▶ [Problem description]:
For each line in the data below that holds "github", return a copy.

▶ [Saved data entries]:

>>>

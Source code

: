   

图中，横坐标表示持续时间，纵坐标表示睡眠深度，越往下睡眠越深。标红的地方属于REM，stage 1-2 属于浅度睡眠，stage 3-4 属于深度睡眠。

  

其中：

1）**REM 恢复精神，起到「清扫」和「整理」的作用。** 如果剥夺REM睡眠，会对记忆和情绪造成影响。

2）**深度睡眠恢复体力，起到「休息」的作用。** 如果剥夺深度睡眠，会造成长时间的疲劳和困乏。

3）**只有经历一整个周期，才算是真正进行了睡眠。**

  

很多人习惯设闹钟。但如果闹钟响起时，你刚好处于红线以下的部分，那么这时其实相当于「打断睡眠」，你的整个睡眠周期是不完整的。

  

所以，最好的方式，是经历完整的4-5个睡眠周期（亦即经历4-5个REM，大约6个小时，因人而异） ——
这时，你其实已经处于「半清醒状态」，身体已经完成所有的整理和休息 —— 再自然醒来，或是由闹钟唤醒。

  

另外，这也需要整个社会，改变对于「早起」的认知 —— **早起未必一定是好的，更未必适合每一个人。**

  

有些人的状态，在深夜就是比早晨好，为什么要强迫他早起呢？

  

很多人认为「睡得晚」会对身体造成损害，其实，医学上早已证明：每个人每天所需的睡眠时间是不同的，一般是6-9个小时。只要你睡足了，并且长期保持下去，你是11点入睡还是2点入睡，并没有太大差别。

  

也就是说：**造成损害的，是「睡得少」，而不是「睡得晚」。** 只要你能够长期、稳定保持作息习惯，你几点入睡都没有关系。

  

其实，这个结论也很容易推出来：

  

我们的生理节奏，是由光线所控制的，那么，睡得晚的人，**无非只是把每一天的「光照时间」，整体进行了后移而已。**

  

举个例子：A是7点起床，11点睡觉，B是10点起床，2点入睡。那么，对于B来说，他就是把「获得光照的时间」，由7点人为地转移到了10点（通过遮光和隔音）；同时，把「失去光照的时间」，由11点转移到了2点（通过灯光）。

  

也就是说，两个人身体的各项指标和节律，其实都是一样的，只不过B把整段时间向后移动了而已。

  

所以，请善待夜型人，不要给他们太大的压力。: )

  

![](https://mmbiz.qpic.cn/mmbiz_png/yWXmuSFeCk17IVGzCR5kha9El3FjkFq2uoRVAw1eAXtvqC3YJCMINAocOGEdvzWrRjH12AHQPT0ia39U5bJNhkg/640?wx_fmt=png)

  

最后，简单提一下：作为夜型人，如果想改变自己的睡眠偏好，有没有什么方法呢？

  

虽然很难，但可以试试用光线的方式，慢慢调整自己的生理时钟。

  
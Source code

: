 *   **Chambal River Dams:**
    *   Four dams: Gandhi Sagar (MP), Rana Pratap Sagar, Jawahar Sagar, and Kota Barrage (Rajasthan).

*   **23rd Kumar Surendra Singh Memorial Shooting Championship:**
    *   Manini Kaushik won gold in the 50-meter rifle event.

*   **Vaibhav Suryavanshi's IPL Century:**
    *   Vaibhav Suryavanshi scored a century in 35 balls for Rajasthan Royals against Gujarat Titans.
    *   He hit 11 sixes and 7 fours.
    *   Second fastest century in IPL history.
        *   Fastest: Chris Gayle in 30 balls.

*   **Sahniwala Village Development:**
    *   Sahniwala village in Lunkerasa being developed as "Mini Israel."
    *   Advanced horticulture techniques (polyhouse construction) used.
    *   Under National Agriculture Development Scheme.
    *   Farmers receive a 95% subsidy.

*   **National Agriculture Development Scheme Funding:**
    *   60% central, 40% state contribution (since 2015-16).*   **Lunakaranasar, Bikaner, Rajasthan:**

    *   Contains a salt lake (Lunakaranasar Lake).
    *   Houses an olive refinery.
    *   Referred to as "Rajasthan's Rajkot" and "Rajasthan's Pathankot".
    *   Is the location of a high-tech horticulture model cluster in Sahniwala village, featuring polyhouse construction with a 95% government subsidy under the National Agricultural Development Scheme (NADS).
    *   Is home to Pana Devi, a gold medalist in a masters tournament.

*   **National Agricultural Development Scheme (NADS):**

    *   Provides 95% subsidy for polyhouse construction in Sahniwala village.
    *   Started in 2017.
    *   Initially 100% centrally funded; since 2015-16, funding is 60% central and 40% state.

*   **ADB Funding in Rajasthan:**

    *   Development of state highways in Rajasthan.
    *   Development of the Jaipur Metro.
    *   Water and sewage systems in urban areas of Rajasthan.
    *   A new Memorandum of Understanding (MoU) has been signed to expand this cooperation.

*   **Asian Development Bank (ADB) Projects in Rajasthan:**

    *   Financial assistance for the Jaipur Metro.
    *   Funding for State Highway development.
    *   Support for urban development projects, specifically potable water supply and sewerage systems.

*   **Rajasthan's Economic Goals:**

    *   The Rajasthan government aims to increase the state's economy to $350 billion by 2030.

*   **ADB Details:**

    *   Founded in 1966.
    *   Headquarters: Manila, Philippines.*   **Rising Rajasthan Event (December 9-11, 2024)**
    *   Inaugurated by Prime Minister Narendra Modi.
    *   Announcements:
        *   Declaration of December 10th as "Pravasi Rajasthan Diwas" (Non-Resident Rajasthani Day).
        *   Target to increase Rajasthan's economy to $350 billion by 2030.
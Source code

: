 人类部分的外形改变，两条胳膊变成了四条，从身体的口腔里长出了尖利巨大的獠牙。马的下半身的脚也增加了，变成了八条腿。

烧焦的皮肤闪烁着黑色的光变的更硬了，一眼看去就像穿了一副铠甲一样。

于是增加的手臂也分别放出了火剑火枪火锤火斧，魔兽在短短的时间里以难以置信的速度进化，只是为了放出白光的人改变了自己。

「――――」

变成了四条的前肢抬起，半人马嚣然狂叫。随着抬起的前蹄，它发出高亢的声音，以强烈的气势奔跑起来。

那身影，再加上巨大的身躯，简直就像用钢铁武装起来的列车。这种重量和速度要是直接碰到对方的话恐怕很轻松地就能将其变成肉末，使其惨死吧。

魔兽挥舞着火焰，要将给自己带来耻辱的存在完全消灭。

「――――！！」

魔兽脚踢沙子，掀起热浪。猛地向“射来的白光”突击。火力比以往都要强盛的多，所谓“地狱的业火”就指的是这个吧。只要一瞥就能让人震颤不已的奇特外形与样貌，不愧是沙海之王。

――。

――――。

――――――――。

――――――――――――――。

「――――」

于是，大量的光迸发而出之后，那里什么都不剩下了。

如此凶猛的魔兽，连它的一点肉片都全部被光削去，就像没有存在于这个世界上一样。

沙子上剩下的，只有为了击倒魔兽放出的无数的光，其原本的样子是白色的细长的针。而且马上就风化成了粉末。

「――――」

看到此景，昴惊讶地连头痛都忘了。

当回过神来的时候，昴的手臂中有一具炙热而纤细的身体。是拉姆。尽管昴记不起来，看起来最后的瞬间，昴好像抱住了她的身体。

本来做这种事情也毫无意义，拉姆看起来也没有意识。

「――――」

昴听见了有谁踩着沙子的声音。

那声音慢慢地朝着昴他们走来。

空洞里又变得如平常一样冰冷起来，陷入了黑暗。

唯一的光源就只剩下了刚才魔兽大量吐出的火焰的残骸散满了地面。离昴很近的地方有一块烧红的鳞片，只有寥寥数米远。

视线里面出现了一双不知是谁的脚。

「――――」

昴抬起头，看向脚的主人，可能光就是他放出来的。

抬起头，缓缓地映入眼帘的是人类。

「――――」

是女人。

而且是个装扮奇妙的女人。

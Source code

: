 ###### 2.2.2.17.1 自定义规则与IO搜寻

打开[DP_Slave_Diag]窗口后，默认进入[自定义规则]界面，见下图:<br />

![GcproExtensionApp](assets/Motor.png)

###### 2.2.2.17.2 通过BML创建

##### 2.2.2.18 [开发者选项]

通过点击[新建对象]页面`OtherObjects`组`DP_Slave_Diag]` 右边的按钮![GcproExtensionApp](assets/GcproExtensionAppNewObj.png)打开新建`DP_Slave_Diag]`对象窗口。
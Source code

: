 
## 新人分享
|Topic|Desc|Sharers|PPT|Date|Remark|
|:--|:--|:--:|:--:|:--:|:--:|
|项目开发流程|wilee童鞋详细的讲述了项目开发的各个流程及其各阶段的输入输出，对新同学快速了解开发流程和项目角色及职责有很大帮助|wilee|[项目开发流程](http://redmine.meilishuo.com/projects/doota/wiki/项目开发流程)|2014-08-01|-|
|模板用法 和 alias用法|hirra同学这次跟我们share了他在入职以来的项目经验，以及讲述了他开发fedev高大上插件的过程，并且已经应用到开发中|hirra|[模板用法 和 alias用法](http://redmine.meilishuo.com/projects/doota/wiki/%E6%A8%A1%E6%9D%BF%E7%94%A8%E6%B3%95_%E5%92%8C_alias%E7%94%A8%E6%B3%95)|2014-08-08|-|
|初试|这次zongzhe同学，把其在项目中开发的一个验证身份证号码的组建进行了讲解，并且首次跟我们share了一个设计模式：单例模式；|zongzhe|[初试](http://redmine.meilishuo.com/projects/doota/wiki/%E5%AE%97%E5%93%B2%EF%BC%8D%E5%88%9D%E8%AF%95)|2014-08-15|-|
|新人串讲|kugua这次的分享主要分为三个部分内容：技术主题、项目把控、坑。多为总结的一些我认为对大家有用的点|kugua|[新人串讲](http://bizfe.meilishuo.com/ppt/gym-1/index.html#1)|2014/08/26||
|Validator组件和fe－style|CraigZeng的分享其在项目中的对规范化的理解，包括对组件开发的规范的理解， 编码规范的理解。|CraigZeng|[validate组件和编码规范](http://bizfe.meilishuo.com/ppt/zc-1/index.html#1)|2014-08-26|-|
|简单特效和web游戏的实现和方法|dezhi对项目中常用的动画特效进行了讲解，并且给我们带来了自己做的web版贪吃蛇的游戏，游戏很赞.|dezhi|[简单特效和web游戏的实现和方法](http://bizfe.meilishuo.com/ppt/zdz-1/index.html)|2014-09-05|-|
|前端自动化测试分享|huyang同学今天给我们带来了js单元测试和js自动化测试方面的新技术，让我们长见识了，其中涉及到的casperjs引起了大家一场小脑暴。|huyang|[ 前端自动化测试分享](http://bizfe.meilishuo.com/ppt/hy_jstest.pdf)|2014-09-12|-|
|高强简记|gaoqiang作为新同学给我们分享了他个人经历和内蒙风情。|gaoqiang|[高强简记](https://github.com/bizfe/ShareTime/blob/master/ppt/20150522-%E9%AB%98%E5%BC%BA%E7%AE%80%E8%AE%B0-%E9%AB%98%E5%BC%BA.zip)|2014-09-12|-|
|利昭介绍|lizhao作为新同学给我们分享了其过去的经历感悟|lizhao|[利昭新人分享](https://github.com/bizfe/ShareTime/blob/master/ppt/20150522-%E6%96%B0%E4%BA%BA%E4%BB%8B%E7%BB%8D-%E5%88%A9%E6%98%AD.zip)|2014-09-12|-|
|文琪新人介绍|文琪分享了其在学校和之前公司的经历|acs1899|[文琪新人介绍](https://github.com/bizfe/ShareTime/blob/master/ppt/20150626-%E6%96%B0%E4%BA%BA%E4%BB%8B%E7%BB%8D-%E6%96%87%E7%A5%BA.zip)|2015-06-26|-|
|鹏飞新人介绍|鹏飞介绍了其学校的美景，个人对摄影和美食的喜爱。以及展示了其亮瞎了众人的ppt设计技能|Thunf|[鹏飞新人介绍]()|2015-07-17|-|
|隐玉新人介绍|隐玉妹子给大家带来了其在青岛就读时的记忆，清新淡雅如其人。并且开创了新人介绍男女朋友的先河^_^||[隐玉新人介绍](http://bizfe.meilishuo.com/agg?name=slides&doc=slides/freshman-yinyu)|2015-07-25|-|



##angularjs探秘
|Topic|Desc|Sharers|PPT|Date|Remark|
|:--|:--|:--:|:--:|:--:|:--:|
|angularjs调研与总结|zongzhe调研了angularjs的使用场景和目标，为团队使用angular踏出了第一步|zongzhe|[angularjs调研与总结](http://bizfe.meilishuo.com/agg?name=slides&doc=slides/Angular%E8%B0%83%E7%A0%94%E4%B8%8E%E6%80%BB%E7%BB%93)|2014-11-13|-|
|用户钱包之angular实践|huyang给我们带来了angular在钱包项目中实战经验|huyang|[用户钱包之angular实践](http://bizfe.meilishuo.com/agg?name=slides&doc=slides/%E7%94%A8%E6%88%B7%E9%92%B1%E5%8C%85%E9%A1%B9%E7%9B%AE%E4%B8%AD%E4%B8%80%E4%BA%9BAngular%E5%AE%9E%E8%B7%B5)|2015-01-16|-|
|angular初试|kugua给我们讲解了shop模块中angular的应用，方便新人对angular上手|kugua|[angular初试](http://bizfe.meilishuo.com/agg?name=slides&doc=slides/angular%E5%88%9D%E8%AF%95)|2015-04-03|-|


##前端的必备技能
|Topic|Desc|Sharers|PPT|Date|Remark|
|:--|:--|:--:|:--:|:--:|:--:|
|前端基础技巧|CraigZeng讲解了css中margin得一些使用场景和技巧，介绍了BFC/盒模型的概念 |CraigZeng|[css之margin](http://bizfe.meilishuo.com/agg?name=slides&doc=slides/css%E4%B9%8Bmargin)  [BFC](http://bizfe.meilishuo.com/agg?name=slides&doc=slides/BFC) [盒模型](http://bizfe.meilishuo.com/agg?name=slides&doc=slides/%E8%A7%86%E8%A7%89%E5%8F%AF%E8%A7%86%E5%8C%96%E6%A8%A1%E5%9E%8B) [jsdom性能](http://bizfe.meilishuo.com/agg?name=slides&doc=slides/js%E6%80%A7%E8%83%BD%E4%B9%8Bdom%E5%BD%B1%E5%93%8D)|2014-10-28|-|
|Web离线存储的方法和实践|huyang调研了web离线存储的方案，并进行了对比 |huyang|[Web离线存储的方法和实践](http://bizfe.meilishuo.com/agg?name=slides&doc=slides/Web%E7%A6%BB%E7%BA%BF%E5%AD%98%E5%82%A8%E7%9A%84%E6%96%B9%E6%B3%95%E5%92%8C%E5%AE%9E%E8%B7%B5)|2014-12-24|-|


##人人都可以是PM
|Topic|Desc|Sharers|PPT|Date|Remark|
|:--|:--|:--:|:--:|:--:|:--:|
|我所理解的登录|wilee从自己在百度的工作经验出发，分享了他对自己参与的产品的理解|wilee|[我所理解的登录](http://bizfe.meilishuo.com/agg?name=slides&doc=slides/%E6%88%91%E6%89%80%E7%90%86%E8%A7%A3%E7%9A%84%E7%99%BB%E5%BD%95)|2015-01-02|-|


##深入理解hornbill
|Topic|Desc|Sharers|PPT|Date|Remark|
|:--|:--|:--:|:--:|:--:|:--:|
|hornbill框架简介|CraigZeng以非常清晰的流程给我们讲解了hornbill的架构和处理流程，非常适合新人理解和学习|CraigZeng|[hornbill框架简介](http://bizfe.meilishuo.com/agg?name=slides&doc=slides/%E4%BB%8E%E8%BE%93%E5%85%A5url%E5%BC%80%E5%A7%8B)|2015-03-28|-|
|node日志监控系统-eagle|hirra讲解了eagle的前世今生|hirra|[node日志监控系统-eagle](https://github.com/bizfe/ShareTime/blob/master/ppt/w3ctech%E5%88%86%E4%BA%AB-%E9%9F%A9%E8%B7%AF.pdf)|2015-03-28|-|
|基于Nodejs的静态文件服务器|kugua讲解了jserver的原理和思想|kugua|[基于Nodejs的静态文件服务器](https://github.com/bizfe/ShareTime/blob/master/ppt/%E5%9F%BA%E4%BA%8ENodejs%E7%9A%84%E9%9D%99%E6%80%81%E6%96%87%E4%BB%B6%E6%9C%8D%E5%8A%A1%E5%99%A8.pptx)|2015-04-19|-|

<<<

▶ [Result]:
|高强简记|gaoqiang作为新同学给我们分享了他个人经历和内蒙风情。|gaoqiang|[高强简记](https://github.com/bizfe/ShareTime/blob/master/ppt/20150522-%E9%AB%98%E5%BC%BA%E7%AE%80%E8%AE%B0-%E9%AB%98%E5%BC%BA.zip)|2014-09-12|-|
|利昭介绍|lizhao作为新同学给我们分享了其过去的经历感悟|lizhao|[利昭新人分享](https://github.com/bizfe/ShareTime/blob/master/ppt/20150522-%E6%96%B0%E4%BA%BA%E4%BB%8B%E7%BB%8D-%E5%88%A9%E6%98%AD.zip)|2014-09-12|-|
|文琪新人介绍|文琪分享了其在学校和之前公司的经历|acs1899|[文琪新人介绍](https://github.com/bizfe/ShareTime/blob/master/ppt/20150626-%E6%96%B0%E4%BA%BA%E4%BB%8B%E7%BB%8D-%E6%96%87%E7%A5%BA.zip)|2015-06-26|-|
|node日志监控系统-eagle|hirra讲解了eagle的前世今生|hirra|[node日志监控系统-eagle](https://github.com/bizfe/ShareTime/blob/master/ppt/w3ctech%E5%88%86%E4%BA%AB-%E9%9F%A9%E8%B7%AF.pdf)|2015-03-28|-|
|基于Nodejs的静态文件服务器|kugua讲解了jserver的原理和思想|kugua|[基于Nodejs的静态文件服务器](https://github.com/bizfe/ShareTime/blob/master/ppt/%E5%9F%BA%E4%BA%8ENodejs%E7%9A%84%E9%9D%99%E6%80%81%E6%96%87%E4%BB%B6%E6%9C%8D%E5%8A%A1%E5%99%A8.pptx)|2015-04-19|-|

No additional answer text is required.